How many lines in the records below contain "maintains"? Answer with the number alone.

◆ ◆ ◆ ◆

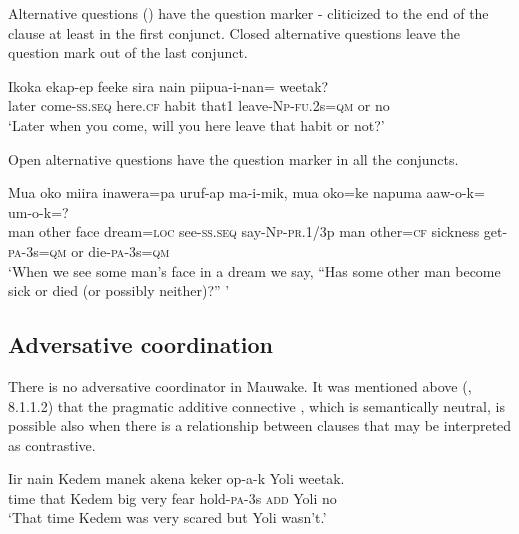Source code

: Alternative questions () have the question marker - cliticized to the end of the clause at least in the first conjunct. Closed alternative questions leave the question mark out of the last conjunct. 

\ea%
\label{ex:x1386}
\gll Ikoka  ekap-ep  feeke  sira  nain  piipua-i-nan=   weetak?\\
later  come-\textsc{ss}.\textsc{seq}  here.\textsc{cf}  habit  that1  leave-\textsc{Np}-\textsc{fu}.2s=\textsc{qm} or  no\\
\glt`Later when you come, will you here leave that habit or not?'
\z


Open alternative questions have the question marker in all the conjuncts.

\ea%
\label{ex:x1384}
\gll Mua  oko  miira  inawera=pa  uruf-ap  ma-i-mik, mua  oko=ke  napuma  aaw-o-k=    um-o-k=?\\
man  other  face  dream=\textsc{loc}  see-\textsc{ss}.\textsc{seq}  say-\textsc{Np}-\textsc{pr}.1/3p man  other=\textsc{cf} sickness  get-\textsc{pa}-3s=\textsc{qm}  or  die-\textsc{pa}-3s=\textsc{qm}\\
\glt`When we see some man's face in a dream we say, ``Has some other man become sick or died (or possibly neither)?'' '
\z


\subsection{Adversative coordination}

There is no adversative coordinator in Mauwake. It was mentioned above  (, 8.1.1.2) that the pragmatic additive connective , which is semantically neutral, is possible also when there is a relationship between clauses that may be interpreted as contrastive. 

\ea%
\label{ex:x1388}
\gll Iir  nain  Kedem  manek  akena  keker  op-a-k   Yoli  weetak.\\
time  that  Kedem  big  very  fear  hold-\textsc{pa}-3s \textsc{add}  Yoli  no \\
\glt`That time Kedem was very scared but Yoli wasn't.'
\z



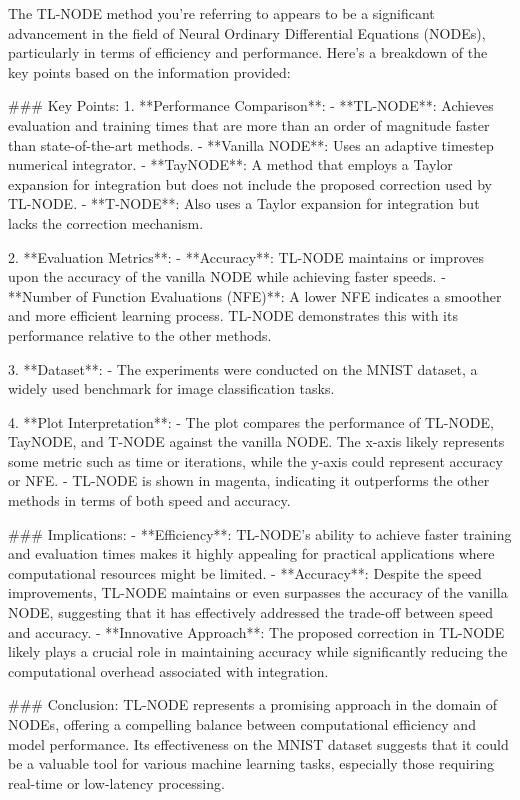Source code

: The TL-NODE method you're referring to appears to be a significant advancement in the field of Neural Ordinary Differential Equations (NODEs), particularly in terms of efficiency and performance. Here's a breakdown of the key points based on the information provided:

### Key Points:
1. **Performance Comparison**:
   - **TL-NODE**: Achieves evaluation and training times that are more than an order of magnitude faster than state-of-the-art methods.
   - **Vanilla NODE**: Uses an adaptive timestep numerical integrator.
   - **TayNODE**: A method that employs a Taylor expansion for integration but does not include the proposed correction used by TL-NODE.
   - **T-NODE**: Also uses a Taylor expansion for integration but lacks the correction mechanism.

2. **Evaluation Metrics**:
   - **Accuracy**: TL-NODE maintains or improves upon the accuracy of the vanilla NODE while achieving faster speeds.
   - **Number of Function Evaluations (NFE)**: A lower NFE indicates a smoother and more efficient learning process. TL-NODE demonstrates this with its performance relative to the other methods.

3. **Dataset**:
   - The experiments were conducted on the MNIST dataset, a widely used benchmark for image classification tasks.

4. **Plot Interpretation**:
   - The plot compares the performance of TL-NODE, TayNODE, and T-NODE against the vanilla NODE. The x-axis likely represents some metric such as time or iterations, while the y-axis could represent accuracy or NFE.
   - TL-NODE is shown in magenta, indicating it outperforms the other methods in terms of both speed and accuracy.

### Implications:
- **Efficiency**: TL-NODE's ability to achieve faster training and evaluation times makes it highly appealing for practical applications where computational resources might be limited.
- **Accuracy**: Despite the speed improvements, TL-NODE maintains or even surpasses the accuracy of the vanilla NODE, suggesting that it has effectively addressed the trade-off between speed and accuracy.
- **Innovative Approach**: The proposed correction in TL-NODE likely plays a crucial role in maintaining accuracy while significantly reducing the computational overhead associated with integration.

### Conclusion:
TL-NODE represents a promising approach in the domain of NODEs, offering a compelling balance between computational efficiency and model performance. Its effectiveness on the MNIST dataset suggests that it could be a valuable tool for various machine learning tasks, especially those requiring real-time or low-latency processing.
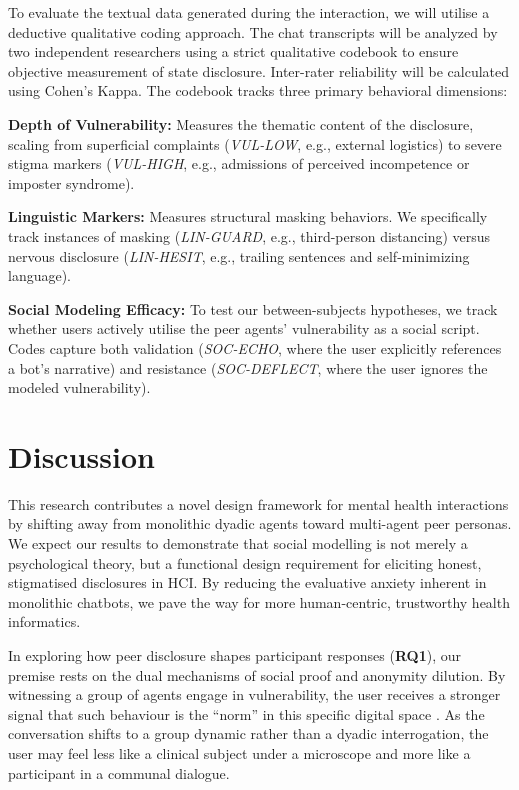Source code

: \documentclass[sigconf]{acmart}
\begin{document}
To evaluate the textual data generated during the interaction, we will utilise a deductive qualitative coding approach. The chat transcripts will be analyzed by two independent researchers using a strict qualitative codebook to ensure objective measurement of state disclosure. Inter-rater reliability will be calculated using Cohen's Kappa. The codebook tracks three primary behavioral dimensions:

\textbf{Depth of Vulnerability:} Measures the thematic content of the disclosure, scaling from superficial complaints (\textit{VUL-LOW}, e.g., external logistics) to severe stigma markers (\textit{VUL-HIGH}, e.g., admissions of perceived incompetence or imposter syndrome).

\textbf{Linguistic Markers:} Measures structural masking behaviors. We specifically track instances of masking (\textit{LIN-GUARD}, e.g., third-person distancing) versus nervous disclosure (\textit{LIN-HESIT}, e.g., trailing sentences and self-minimizing language).

\textbf{Social Modeling Efficacy:} To test our between-subjects hypotheses, we track whether users actively utilise the peer agents' vulnerability as a social script. Codes capture both validation (\textit{SOC-ECHO}, where the user explicitly references a bot's narrative) and resistance (\textit{SOC-DEFLECT}, where the user ignores the modeled vulnerability).

\section{Discussion}

This research contributes a novel design framework for mental health interactions by shifting away from monolithic dyadic agents toward multi-agent peer personas. We expect our results to demonstrate that social modelling is not merely a psychological theory, but a functional design requirement for eliciting honest, stigmatised disclosures in HCI. By reducing the evaluative anxiety inherent in monolithic chatbots, we pave the way for more human-centric, trustworthy health informatics.

In exploring how peer disclosure shapes participant responses (\textbf{RQ1}), our premise rests on the dual mechanisms of social proof and anonymity dilution. By witnessing a group of agents engage in vulnerability, the user receives a stronger signal that such behaviour is the ``norm'' in this specific digital space \cite{Lugrin2021HandbookVol1, Lugrin2022HandbookVol2}. As the conversation shifts to a group dynamic rather than a dyadic interrogation, the user may feel less like a clinical subject under a microscope and more like a participant in a communal dialogue.
\end{document}
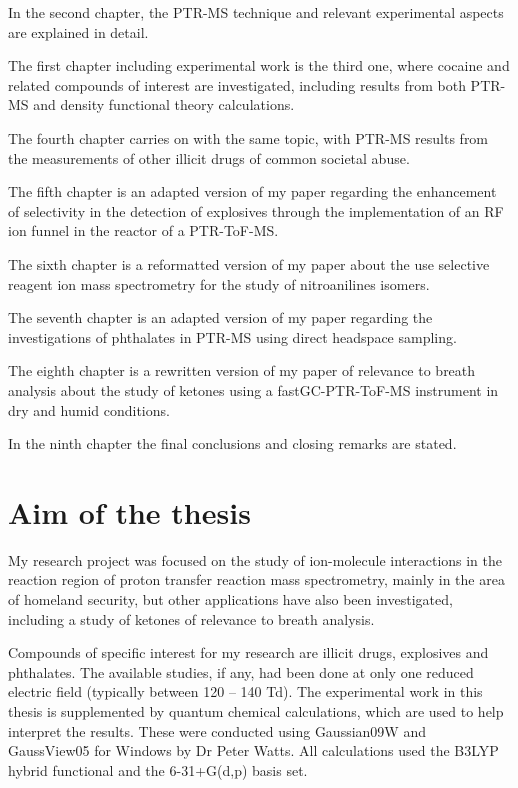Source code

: 
In the second chapter, the PTR-MS technique %
and relevant experimental aspects are explained in detail.

The first chapter including experimental work is the third one, where cocaine and related compounds of interest are investigated, including results from both PTR-MS and density functional theory calculations.

The fourth chapter  carries on with the same topic, with PTR-MS results from the measurements of other illicit drugs of common societal abuse.

The fifth chapter is an adapted version of my  paper regarding the enhancement of selectivity in the detection of %
explosives
through the implementation of an RF ion funnel in the reactor of a PTR-ToF-MS.

The sixth chapter is a reformatted version of my  paper about the use selective reagent ion mass spectrometry for the study of nitroanilines isomers.

The seventh chapter is an adapted version of my  paper regarding the investigations of phthalates in PTR-MS using direct headspace sampling.

The eighth chapter is a rewritten version of my  paper of relevance to breath analysis about the study of ketones using a fastGC-PTR-ToF-MS instrument %
in dry and humid conditions.

In the ninth chapter the final conclusions and closing remarks are stated.




\section{Aim of the thesis}
My research project was focused on the study of ion-molecule interactions in the reaction region of proton transfer reaction mass spectrometry,  mainly in the area of homeland security, but other applications have also been investigated, including a study of ketones of relevance to breath analysis.

Compounds of specific interest for my research are  illicit drugs, explosives and phthalates. The available studies, if any, had been done at only one reduced electric field (typically between 120 – 140 Td). The experimental work in this thesis  is supplemented by quantum chemical calculations, which are used to help interpret the results. These were conducted using Gaussian09W and GaussView05 for Windows by Dr Peter Watts. All calculations used the B3LYP hybrid functional and the 6-31+G(d,p) basis set.

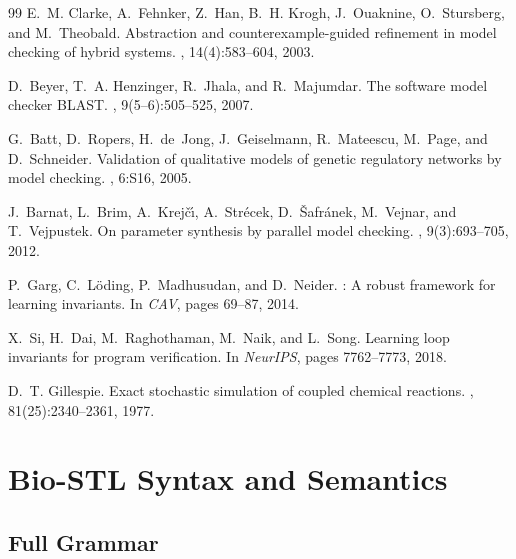 \documentclass[11pt]{article}
\begin{document}
\begin{thebibliography}{99}
E.~M. Clarke, A.~Fehnker, Z.~Han, B.~H. Krogh, J.~Ouaknine, O.~Stursberg,
  and M.~Theobald.
\newblock Abstraction and counterexample-guided refinement in model checking of
  hybrid systems.
, 14(4):583--604, 2003.

D.~Beyer, T.~A. Henzinger, R.~Jhala, and R.~Majumdar.
\newblock The software model checker {BLAST}.
, 9(5--6):505--525, 2007.

G.~Batt, D.~Ropers, H.~de~Jong, J.~Geiselmann, R.~Mateescu, M.~Page, and
  D.~Schneider.
\newblock Validation of qualitative models of genetic regulatory networks by
  model checking.
, 6:S16, 2005.

J.~Barnat, L.~Brim, A.~Krej{\v{c}}{\'\i}, A.~Str{\'e}cek, D.~{\v{S}}afr{\'a}nek,
  M.~Vejnar, and T.~Vejpustek.
\newblock On parameter synthesis by parallel model checking.
, 9(3):693--705, 2012.

P.~Garg, C.~L{\"o}ding, P.~Madhusudan, and D.~Neider.
: A robust framework for learning invariants.
\newblock In {\em CAV}, pages 69--87, 2014.

X.~Si, H.~Dai, M.~Raghothaman, M.~Naik, and L.~Song.
\newblock Learning loop invariants for program verification.
\newblock In {\em NeurIPS}, pages 7762--7773, 2018.

D.~T. Gillespie.
\newblock Exact stochastic simulation of coupled chemical reactions.
, 81(25):2340--2361, 1977.

\end{thebibliography}

\newpage
\appendix

\section{Bio-STL Syntax and Semantics}
\label{app:biostl}

\subsection{Full Grammar}
\end{document}
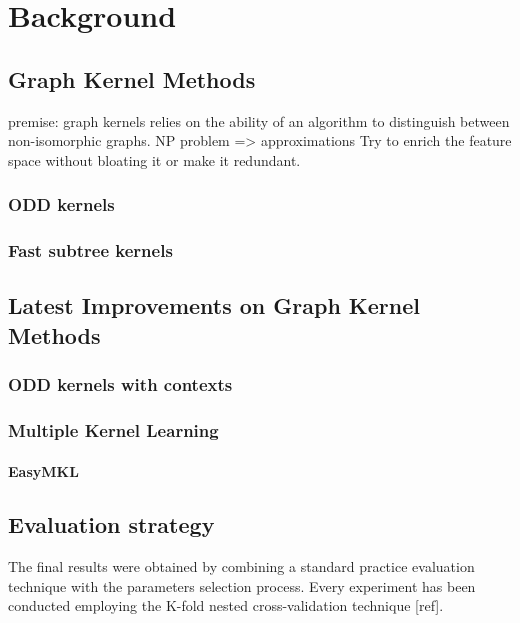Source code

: 
\chapter{Background} %

\label{Chapter2} %

\section{Graph Kernel Methods}
premise: graph kernels relies on the ability of an algorithm to distinguish
between non-isomorphic graphs. NP problem => approximations
Try to enrich the feature space without bloating it or make it redundant.

\subsection{ODD kernels}
\subsection{Fast subtree kernels}


\section{Latest Improvements on Graph Kernel Methods}

\subsection{ODD kernels with contexts}

\subsection{Multiple Kernel Learning}
\subsubsection{EasyMKL}


\section{Evaluation strategy}
\label{subsec:evaluation}
The final results were obtained by combining a standard practice evaluation
technique with the parameters selection process.
Every experiment has been conducted employing the K-fold nested cross-validation
technique [ref].

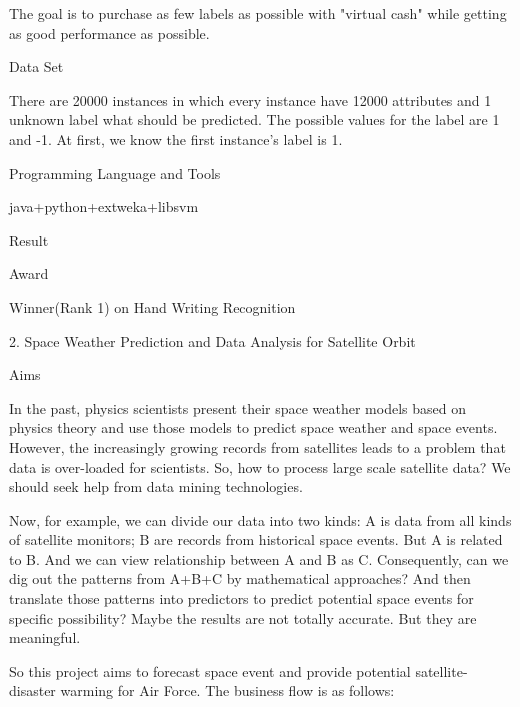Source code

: \documentclass[10pt,letterpaper]{article}
\renewenvironment{itemize}{
  \begin{list}{}{
    \setlength{\leftmargin}{1.5em}
    \setlength{\itemsep}{0.25em}
    \setlength{\parskip}{0pt}
    \setlength{\parsep}{0.25em}
  }
}{
  \end{list}
}
\begin{document}
\begin{itemize}
\begin{itemize}
\begin{itemize}
\begin{itemize}
		\end{itemize}
		\item The goal is to purchase as few labels as possible with "virtual cash" while getting as good performance as possible.
		\end{itemize}
	\item Data Set
		\begin{itemize}
		\item There are 20000 instances in which every instance have 12000 attributes and 1 unknown label what should be predicted. The possible values for the label are 1 and -1. At first, we know the first instance's label is 1.
		\end{itemize}
	\item Programming Language and Tools
		\begin{itemize}
		\item java+python+extweka+libsvm
		\end{itemize}
	\item Result
	\item Award
		\begin{itemize}
		\item Winner(Rank 1) on Hand Writing Recognition
		\end{itemize}	
	\end{itemize}
\item 2. Space Weather Prediction and Data Analysis for Satellite Orbit
	\begin{itemize}
	\item Aims
	\begin{itemize}
	\item In the past, physics scientists present their space weather models based on physics theory and use those models to predict space weather and space events. However, the increasingly growing records from satellites leads to a problem that data is over-loaded for scientists. So, how to process large scale satellite data? We should seek help from data mining technologies.
	\item Now, for example, we can divide our data into two kinds: A is data from all kinds of satellite monitors; B are records from historical space events. But A is related to B. And we can view relationship between A and B as C. Consequently, can we dig out the patterns from A+B+C by mathematical approaches? And then translate those patterns into predictors to predict potential space events for specific possibility? Maybe the results are not totally accurate. But they are meaningful.
	\item So this project aims to forecast space event and provide potential satellite-disaster warming for Air Force. The business flow is as follows:

\end{itemize}
\end{itemize}
\end{itemize}
\end{document}
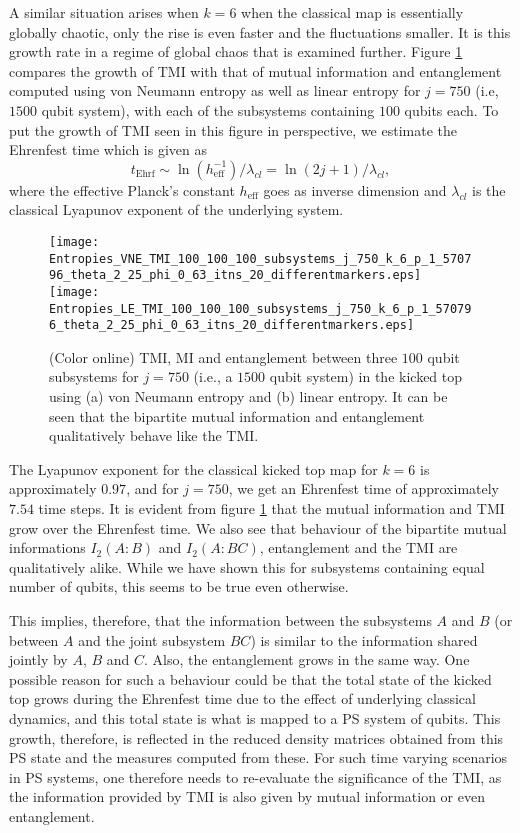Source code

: \documentclass[pre,aps,showpacs,showkeys,twocolumn]{revtex4-1}
\theoremstyle{definition}
\theoremstyle{remark}
\begin{document}
A similar situation arises when $k = 6$ when the classical map is essentially globally chaotic, only the rise is even faster and the fluctuations smaller. It is this growth rate in a regime of global chaos that is examined further. Figure \ref{fig:tmi_initial_time_growth} compares the growth of TMI with that of mutual information and entanglement computed using von Neumann entropy as well as linear entropy for $j = 750$ (i.e, $1500$ qubit system), with each of the subsystems containing $100$ qubits each. To put the growth of TMI seen in this figure in perspective, we estimate the Ehrenfest time which is given as 
\begin{equation}
    t_{\text{Ehrf}} \sim \ln\left(h_{\text{eff}}^{-1}\right)/ \lambda_{cl} =\ln(2j+1)/\lambda_{cl},
\end{equation}
where the effective Planck's constant $h_{\text{eff}}$ goes as inverse dimension and $\lambda_{cl}$ is the classical Lyapunov exponent of the underlying system. 

\begin{figure}[!htpb]
    \texttt{[image: Entropies\_VNE\_TMI\_100\_100\_100\_subsystems\_j\_750\_k\_6\_p\_1\_570796\_theta\_2\_25\_phi\_0\_63\_itns\_20\_differentmarkers.eps]}
    \\
    \texttt{[image: Entropies\_LE\_TMI\_100\_100\_100\_subsystems\_j\_750\_k\_6\_p\_1\_570796\_theta\_2\_25\_phi\_0\_63\_itns\_20\_differentmarkers.eps]}
    
    \caption{(Color online) TMI, MI and entanglement between three $100$ qubit subsystems for $j = 750$ (i.e., a $1500$ qubit system) in the kicked top using (a) von Neumann entropy and (b) linear entropy. It can be seen that the bipartite mutual information and entanglement qualitatively behave like the TMI.}
    \label{fig:tmi_initial_time_growth}
\end{figure}

The Lyapunov exponent for the classical kicked top map for $k = 6$ is approximately $0.97$, and for $j = 750$, we get an Ehrenfest time of approximately $7.54$ time steps. It is evident from figure \ref{fig:tmi_initial_time_growth} that the mutual information and TMI grow over the Ehrenfest time. 
We also see that behaviour of the bipartite mutual informations $I_2(A: B)$ and $I_2(A: BC)$, entanglement and the TMI are qualitatively alike. While we have shown this for subsystems containing equal number of qubits, this seems to be true even otherwise.

This implies, therefore, that the information between the subsystems $A$ and $B$ (or between $A$ and the joint subsystem $BC$) is similar to the information shared jointly by $A$, $B$ and $C$. Also, the entanglement grows in the same way. One possible reason for such a behaviour could be that the total state of the kicked top grows during the Ehrenfest time due to the effect of underlying classical dynamics, and this total state is what is mapped to a PS system of qubits. This growth, therefore, is reflected in the reduced density matrices obtained from this PS state and the measures computed from these. For such time varying scenarios in PS systems, one therefore needs to re-evaluate the significance of the TMI, as the information provided by TMI is also given by mutual information or even entanglement.
\end{document}
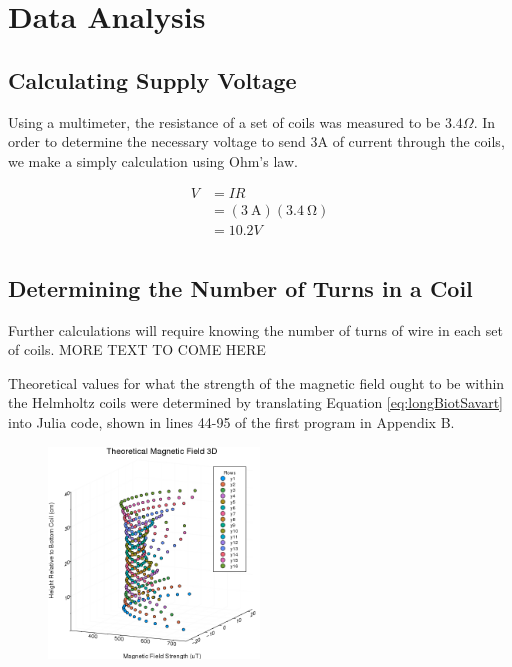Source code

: \documentclass[a4paper]{article}
\begin{document}
\section{Data Analysis}


\subsection{Calculating Supply Voltage}

\qq Using a multimeter, the resistance of a set of coils was measured to be
$3.4 \Omega$. In order to determine the necessary voltage to send 3A of current
through the coils, we make a simply calculation using Ohm's law.

\begin{align*}
V &= IR \\
  &= (\SI{3}{\ampere})(\SI{3.4}{\ohm}) \\
  &= 10.2V \\
\end{align*}

\subsection{Determining the Number of Turns in a Coil}

\qq Further calculations will require knowing the number of turns of wire in each
set of coils. MORE TEXT TO COME HERE

\qq Theoretical values for what the strength of the magnetic field ought to be
within the Helmholtz coils were determined by translating Equation
\ref{eq:longBiotSavart} into Julia code, shown in lines 44-95 of the first
program in Appendix B. 

\begin{figure}[H]
\centering
\includegraphics[width=0.5\textwidth]{3DPlotTheoretical.png}
\label{Theoretical 3-D plot}
\end{figure}
\end{document}
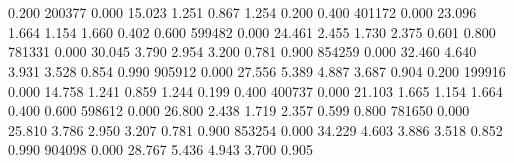 \documentclass{article}
\begin{document}
\section{}

\part{}	
	
\section{}

\section{}

0.200     200377    0.000     15.023    1.251     0.867     1.254     0.200    
0.400     401172    0.000     23.096    1.664     1.154     1.660     0.402    
0.600     599482    0.000     24.461    2.455     1.730     2.375     0.601    
0.800     781331    0.000     30.045    3.790     2.954     3.200     0.781    
0.900     854259    0.000     32.460    4.640     3.931     3.528     0.854    
0.990     905912    0.000     27.556    5.389     4.887     3.687     0.904    
0.200     199916    0.000     14.758    1.241     0.859     1.244     0.199    
0.400     400737    0.000     21.103    1.665     1.154     1.664     0.400    
0.600     598612    0.000     26.800    2.438     1.719     2.357     0.599    
0.800     781650    0.000     25.810    3.786     2.950     3.207     0.781    
0.900     853254    0.000     34.229    4.603     3.886     3.518     0.852    
0.990     904098    0.000     28.767    5.436     4.943     3.700     0.905  
\end{document}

◆ ◆ ◆ ◆

> REPLY TO THE EXERCISE: 2